ATHENS (TIP): Prime Minister Alexis Tsipras resigned on August 20, hoping to strengthen his hold on power in snap elections after seven months in office in which he fought Greece’s creditors for a better bailout deal but had to cave in.
Tsipras submitted his resignation to President Prokopis Pavlopoulos and asked for the earliest possible election date.
Government officials said the aim was to hold the election on Sept. 20, with Tsipras seeking to quell a rebellion in his leftist Syriza party and seal public support for the bailout programme, Greece’s third since 2010, that he negotiated.
“The political mandate of the January 25 elections has exhausted its limits and now the Greek people have to have their say,” Tsipras said in a televised address.
His decision to return to the ballot box deepens political uncertainty on the very day Greece began receiving funds under its 86 billion-euro ($96 billion) bailout programme with foreign creditors.
But a snap election should allow Tsipras to capitalise on his popularity with Greek voters before the toughest parts of the programme begin to bite, and may allow him to return to power in a stronger position without anti-bailout rebels in Syriza to slow him down. ($1 = 0.8938 euros)
Clear political landscape
Pressure for early elections had been steadily building in recent days.
Senior aides, such as Energy Minister Panos Skourletis, said the split with the party rebels who are threatening to break away had to be dealt with. “The political landscape must clear up. We need to know whether the government has or does not have a majority,” he told ERT.
Syriza is expected to call a party congress in September to resolve differences with the rebels. But Skourletis said Tsipras should move faster. “I would say elections first, then the party congress,” he said.

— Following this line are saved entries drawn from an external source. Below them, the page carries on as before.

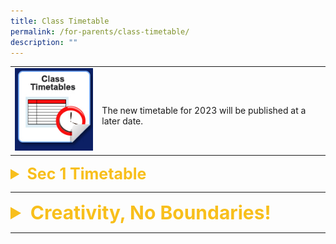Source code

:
 ```yaml
---
title: Class Timetable
permalink: /for-parents/class-timetable/
description: ""
---
```

|  |  | 
| -------- | -------- | 
| ![Class Timetables](/images/Usefullinks/icon_class_timetables.jpg)     | <br>The new timetable for 2023 will be published at a later date. |


<details> 
<summary style="color:#f8bf1c; font-size:25px;"><b>Sec 1 Timetable</b></summary>

<a href="https://bendemeersec.moe.edu.sg/files/Forparents/timetable/timetable-sec1care1.pdf">Sec 1 Care 1</a>
<br>
<br>
<a href="https://bendemeersec.moe.edu.sg/files/Forparents/timetable/timetable-sec1care2.pdf">Sec 1 Care 2</a>
<br>
<br>
<a href="https://bendemeersec.moe.edu.sg/files/Forparents/timetable/timetable-sec1care3.pdf">Sec 1 Care 3</a>
<br>
<br>
<a href="https://bendemeersec.moe.edu.sg/files/Forparents/timetable/timetable-sec1care4.pdf">Sec 1 Care 4</a>
<br>
<br>
<a href="https://bendemeersec.moe.edu.sg/files/Forparents/timetable/timetable-sec1care5.pdf">Sec 1 Care 5</a>
<br>
<br>
<a href="https://bendemeersec.moe.edu.sg/files/Forparents/timetable/timetable-sec1care6.pdf">Sec 1 Care 6</a>
<br>
<br>
<a href="https://bendemeersec.moe.edu.sg/files/Forparents/timetable/timetable-sec1care7.pdf">Sec 1 Care 7</a>
<br>
<br>
<a href="https://bendemeersec.moe.edu.sg/files/Forparents/timetable/timetable-sec1care8.pdf">Sec 1 Care 8</a>
<br>
<br>

</details>

<hr>

<details> 
<summary style="color:#f8bf1c; font-size:30px;"><b>Creativity, No Boundaries!</b></summary>



<p style="text-align:justify">Our student Chen Jia Le from Sec 3R2 participated in the “Creativity, No Boundaries!” National Children’s Story Writing Competition. She has done the school proud by clinching the Excellence Award.</p>

<p style="text-align:justify">A total of more than 1000 entries were submitted for the competition.</p>

<p style="text-align:justify">36 entries were shortlisted nationwide and our student 
 Chen Jiale’s entry《猫与蒲公英》(The Cat and the Dandelion) was one of those shortlisted.  She was awarded the Excellence Award.</p>

<p style="text-align:justify">The winning entries of the story writing competition were published as a series of Chinese graded readers.</p>

<p style="text-align:justify">The 18 graded readers (Grade 1 to 3) would be launched this year and distributed to the various Primary schools nationwide. </p>


<img src="/images/Departments/cl-competition-04.jpg" alt="Creative, No Boundaries! National Children's Story Writing Competition" style="width:600px" />


<p style="text-align:justify">Jiale attended the Award Presentation Ceremony cum Launching of the Chinese Graded Readers on 16 September 2022.  (See Photos below)</p>

<img src="/images/Departments/cl-creativebook-01.jpg" />
<br>
<img src="/images/Departments/cl-creativebook-02.jpg" />
<!--
![](/images/Departments/cl-creativebook-02.jpg)
-->

</details>

<hr>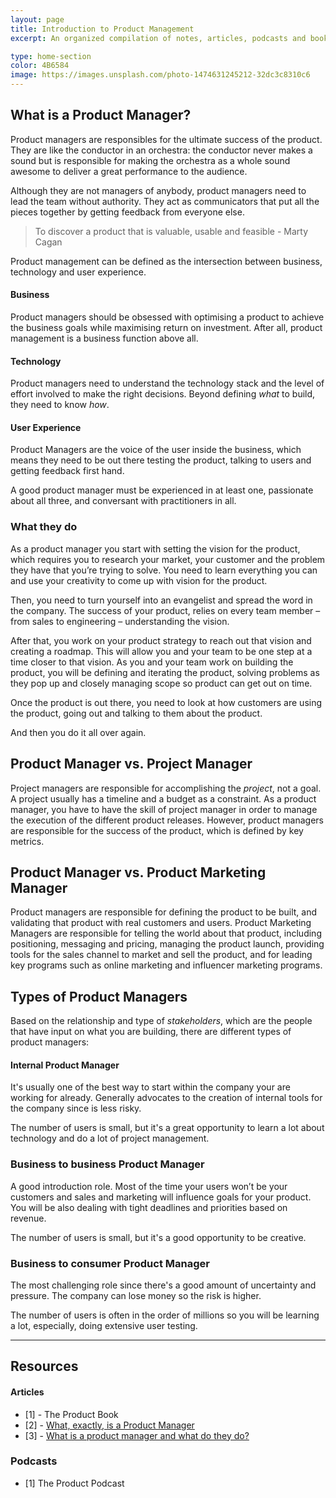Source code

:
 ```yaml
---
layout: page
title: Introduction to Product Management
excerpt: An organized compilation of notes, articles, podcasts and books.

type: home-section
color: 4B6584
image: https://images.unsplash.com/photo-1474631245212-32dc3c8310c6
---
```


<!-- # Introduction to Product Management -->

## What is a Product Manager?

Product managers are responsibles for the ultimate success of the product. They are like the conductor in an orchestra: the conductor never makes a sound but is responsible for making the orchestra as a whole sound awesome to deliver a great performance to the audience.

Although they are not managers of anybody, product managers need to lead the team without authority. They act as communicators that put all the pieces together by getting feedback from everyone else. 

> To discover a product that is valuable, usable and feasible - Marty Cagan

Product management can be defined as the intersection between business, technology and user experience.


#### Business
Product managers should be obsessed with optimising a product to achieve the business goals while maximising return on investment. After all, product management is a business function above all.

#### Technology
Product managers need to understand the technology stack and the level of effort involved to make the right decisions. Beyond defining *what* to build, they need to know *how*.

#### User Experience
Product Managers are the voice of the user inside the business, which means they need to be out there testing the product, talking to users and getting feedback first hand.

A good product manager must be experienced in at least one, passionate about all three, and conversant with practitioners in all.

### What they do

As a product manager you start with setting the vision for the product, which requires you to research your market, your customer and the problem they have that you’re trying to solve. You need to learn everything you can and use your creativity to come up with vision for the product.

Then, you need to turn yourself into an evangelist and spread the word in the company. The success of your product, relies on every team member – from sales to engineering – understanding the vision.

After that, you work on your product strategy to reach out that vision and creating a roadmap. This will allow you and your team to be one step at a time closer to that vision. As you and your team work on building the product, you will be defining and iterating the product, solving problems as they pop up and closely managing scope so product can get out on time.

Once the product is out there, you need to look at how customers are using the product, going out and talking to them about the product.

And then you do it all over again.

## Product Manager vs. Project Manager

Project managers are responsible for accomplishing the *project*, not a goal. A project usually has a timeline and a budget as a constraint. As a product manager, you have to have the skill of project manager in order to manage the execution of the different product releases. However, product managers are responsible for the success of the product, which is defined by key metrics.

## Product Manager vs. Product Marketing Manager

Product managers are responsible for defining the product to be built, and validating that product with real customers and users. Product Marketing Managers are responsible for telling the world about that product, including positioning, messaging and pricing, managing the product launch, providing tools for the sales channel to market and sell the product, and for leading key programs such as online marketing and influencer marketing programs.

## Types of Product Managers

Based on the relationship and type of *stakeholders*, which are the people that have input on what you are building, there are different types of product managers: 

#### Internal Product Manager

It's usually one of the best way to start within the company your are working for already. Generally advocates to the creation of internal tools for the company since is less risky. 

The number of users is small, but it's a great opportunity to learn a lot about technology and do a lot of project management.

### Business to business Product Manager

A good introduction role. Most of the time your users won’t be your customers and sales and marketing will influence goals for your product. You will be also dealing with tight deadlines and priorities based on revenue.

The number of users is small, but it's a good opportunity to be creative.

### Business to consumer Product Manager

The most challenging role since there's a good amount of uncertainty and pressure. The company can lose money so the risk is higher.

The number of users is often in the order of millions so you will be learning a lot, especially, doing extensive user testing.

<hr>

## Resources
#### Articles
- [1] - The Product Book
- [2] - [What, exactly, is a Product Manager](https://www.mindtheproduct.com/2011/10/what-exactly-is-a-product-manager/)
- [3] - [What is a product manager and what do they do?](https://www.intercom.com/blog/qa-what-does-a-product-manager-do/)

### Podcasts
- [1] The Product Podcast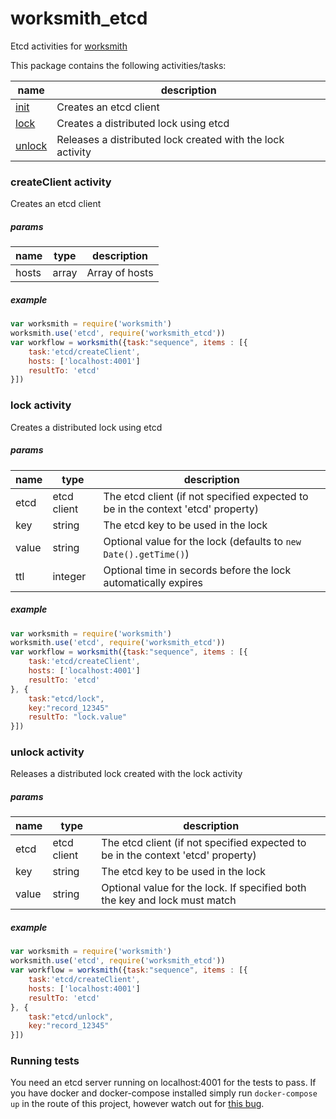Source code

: # worksmith_etcd

Etcd activities for [worksmith](http://npmjs.com/package/worksmith)

This package contains the following activities/tasks:

name | description
--- | ---
[init](#createClient-activity) | Creates an etcd client
[lock](#lock-activity) | Creates a distributed lock using etcd
[unlock](#unlock-activity) | Releases a distributed lock created with the lock activity

### createClient activity
Creates an etcd client
##### params
name | type | description
--- | --- | ---
hosts | array | Array of hosts

##### example

```javascript
var worksmith = require('worksmith')
worksmith.use('etcd', require('worksmith_etcd'))
var workflow = worksmith({task:"sequence", items : [{
    task:'etcd/createClient',
    hosts: ['localhost:4001']
    resultTo: 'etcd'
}])
```

### lock activity
Creates a distributed lock using etcd
##### params
name | type | description
--- | --- | ---
etcd | etcd client | The etcd client (if not specified expected to be in the context 'etcd' property)
key | string | The etcd key to be used in the lock
value | string | Optional value for the lock (defaults to ```new Date().getTime()```)
ttl | integer | Optional time in secords before the lock automatically expires

##### example

```javascript
var worksmith = require('worksmith')
worksmith.use('etcd', require('worksmith_etcd'))
var workflow = worksmith({task:"sequence", items : [{
    task:'etcd/createClient',
    hosts: ['localhost:4001']
    resultTo: 'etcd'
}, {
    task:"etcd/lock",
    key:"record_12345"
    resultTo: "lock.value"
}])
```

### unlock activity
Releases a distributed lock created with the lock activity

##### params
name | type | description
--- | --- | ---
etcd | etcd client | The etcd client (if not specified expected to be in the context 'etcd' property)
key | string | The etcd key to be used in the lock
value | string | Optional value for the lock. If specified both the key and lock must match

##### example

```javascript
var worksmith = require('worksmith')
worksmith.use('etcd', require('worksmith_etcd'))
var workflow = worksmith({task:"sequence", items : [{
    task:'etcd/createClient',
    hosts: ['localhost:4001']
    resultTo: 'etcd'
}, {
    task:"etcd/unlock",
    key:"record_12345"
}])
```

### Running tests
You need an etcd server running on localhost:4001 for the tests to pass. If you have docker and docker-compose installed simply run ```docker-compose up``` in the route of this project, however watch out for [this bug](https://github.com/docker/compose/issues/919).

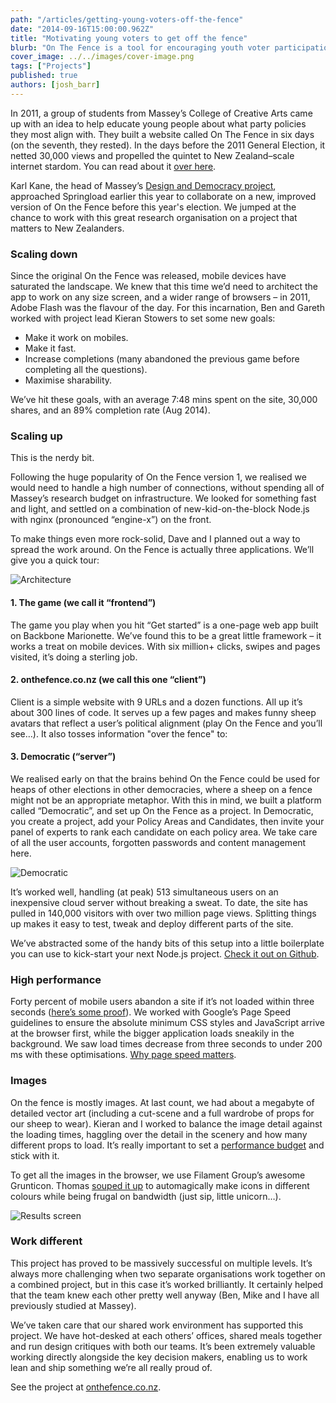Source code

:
 ```yaml
---
path: "/articles/getting-young-voters-off-the-fence"
date: "2014-09-16T15:00:00.962Z"
title: "Motivating young voters to get off the fence"
blurb: "On The Fence is a tool for encouraging youth voter participation. We explore how the 2014 incarnation of the project was delivered."
cover_image: ../../images/cover-image.png
tags: ["Projects"]
published: true
authors: [josh_barr]
---
```


In 2011, a group of students from Massey’s College of Creative Arts came up with an idea to help educate young people about what party policies they most align with. They built a website called On The Fence in six days (on the seventh, they rested). In the days before the 2011 General Election, it netted 30,000 views and propelled the quintet to New Zealand–scale internet stardom. You can read about it [over here](http://www.stuff.co.nz/national/politics/campaign-trail/6017937/On-the-fence-about-voting).

Karl Kane, the head of Massey’s [Design and Democracy project](http://designdemocracy.ac.nz/initiatives/on-the-fence), approached Springload earlier this year to collaborate on a new, improved version of On the Fence before this year's election. We jumped at the chance to work with this great research organisation on a project that matters to New Zealanders.

### Scaling down

Since the original On the Fence was released, mobile devices have saturated the landscape. We knew that this time we’d need to architect the app to work on any size screen, and a wider range of browsers – in 2011, Adobe Flash was the flavour of the day. For this incarnation, Ben and Gareth worked with project lead Kieran Stowers to set some new goals:

- Make it work on mobiles.
- Make it fast.
- Increase completions (many abandoned the previous game before completing all the questions).
- Maximise sharability.

We’ve hit these goals, with an average 7:48 mins spent on the site, 30,000 shares, and an 89% completion rate (Aug 2014).

### Scaling up

This is the nerdy bit.

Following the huge popularity of On the Fence version 1, we realised we would need to handle a high number of connections, without spending all of Massey’s research budget on infrastructure. We looked for something fast and light, and settled on a combination of new-kid-on-the-block Node.js with nginx (pronounced “engine-x”) on the front.

To make things even more rock-solid, Dave and I planned out a way to spread the work around. On the Fence is actually three applications. We’ll give you a quick tour:

![Architecture](/images/articles/otf-architecture.png)

#### 1. The game (we call it “frontend”)

The game you play when you hit “Get started” is a one-page web app built on Backbone Marionette. We’ve found this to be a great little framework – it works a treat on mobile devices. With six million+ clicks, swipes and pages visited, it’s doing a sterling job.

#### 2. onthefence.co.nz (we call this one “client”)

Client is a simple website with 9 URLs and a dozen functions. All up it’s about 300 lines of code. It serves up a few pages and makes funny sheep avatars that reflect a user’s political alignment (play On the Fence and you’ll see…). It also tosses information "over the fence" to:

#### 3. Democratic (“server”)

We realised early on that the brains behind On the Fence could be used for heaps of other elections in other democracies, where a sheep on a fence might not be an appropriate metaphor. With this in mind, we built a platform called “Democratic”, and set up On the Fence as a project. In Democratic, you create a project, add your Policy Areas and Candidates, then invite your panel of experts to rank each candidate on each policy area. We take care of all the user accounts, forgotten passwords and content management here.

![Democratic](/images/articles/democratic.png)

It’s worked well, handling (at peak) 513 simultaneous users on an inexpensive cloud server without breaking a sweat. To date, the site has pulled in 140,000 visitors with over two million page views. Splitting things up makes it easy to test, tweak and deploy different parts of the site.

We’ve abstracted some of the handy bits of this setup into a little boilerplate you can use to kick-start your next Node.js project. [Check it out on Github](https://github.com/springload/SporeJS).

### High performance

Forty percent of mobile users abandon a site if it’s not loaded within three seconds ([here’s some proof](https://blog.kissmetrics.com/loading-time/%20)). We worked with Google’s Page Speed guidelines to ensure the absolute minimum CSS styles and JavaScript arrive at the browser first, while the bigger application loads sneakily in the background. We saw load times decrease from three seconds to under 200 ms with these optimisations. [Why page speed matters](https://developers.google.com/speed/docs/insights/about).

### Images

On the fence is mostly images. At last count, we had about a megabyte of detailed vector art (including a cut-scene and a full wardrobe of props for our sheep to wear). Kieran and I worked to balance the image detail against the loading times, haggling over the detail in the scenery and how many different props to load. It’s really important to set a [performance budget](http://cognition.happycog.com/article/designing-with-a-performance-budget) and stick with it.

To get all the images in the browser, we use Filament Group’s awesome Grunticon. Thomas [souped it up](https://github.com/springload/grunticon-pigment) to automagically make icons in different colours while being frugal on bandwidth (just sip, little unicorn…).

![Results screen](/images/articles/otf-results.png)

### Work different

This project has proved to be massively successful on multiple levels. It’s always more challenging when two separate organisations work together on a combined project, but in this case it’s worked brilliantly. It certainly helped that the team knew each other pretty well anyway (Ben, Mike and I have all previously studied at Massey).

We’ve taken care that our shared work environment has supported this project. We have hot-desked at each others’ offices, shared meals together and run design critiques with both our teams. It’s been extremely valuable working directly alongside the key decision makers, enabling us to work lean and ship something we’re all really proud of.

See the project at [onthefence.co.nz](http://onthefence.co.nz).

Calling elections in September means the vote will be held before voters start feeling the new bailout measures including further pension cuts, more value-added tax increases and a
“solidarity” tax on incomes.
Knock-on effects of capital controls imposed in June, which are likely to stay until Greek banks are recapitalised later this year with bailout funds, will also hurt voters.
The other option had been to delay the vote till October, after international creditors have reviewed Greece’s performance in keeping to the bailout programme. They will then start to consider some way of easing the country’s huge debt burden.
Tsipras has long argued that Greece will never be able to repay all its debts and wants some to be written off. While the euro zone favours merely delaying interest and principal repayments, Tsipras could still present any debt relief moves as an achievement to the electorate.
Syriza members have argued that the party should aim for a majority, saying this would achieve the stable government which Greece has lacked through the past five years of crisis.
“These elections, whenever they are announced by the government, will provide a stable governing solution. My feeling is that Syriza will have an absolute majority,” Dimitris Papadimoulis, a Syriza lawmaker in the European parliament, told Mega TV.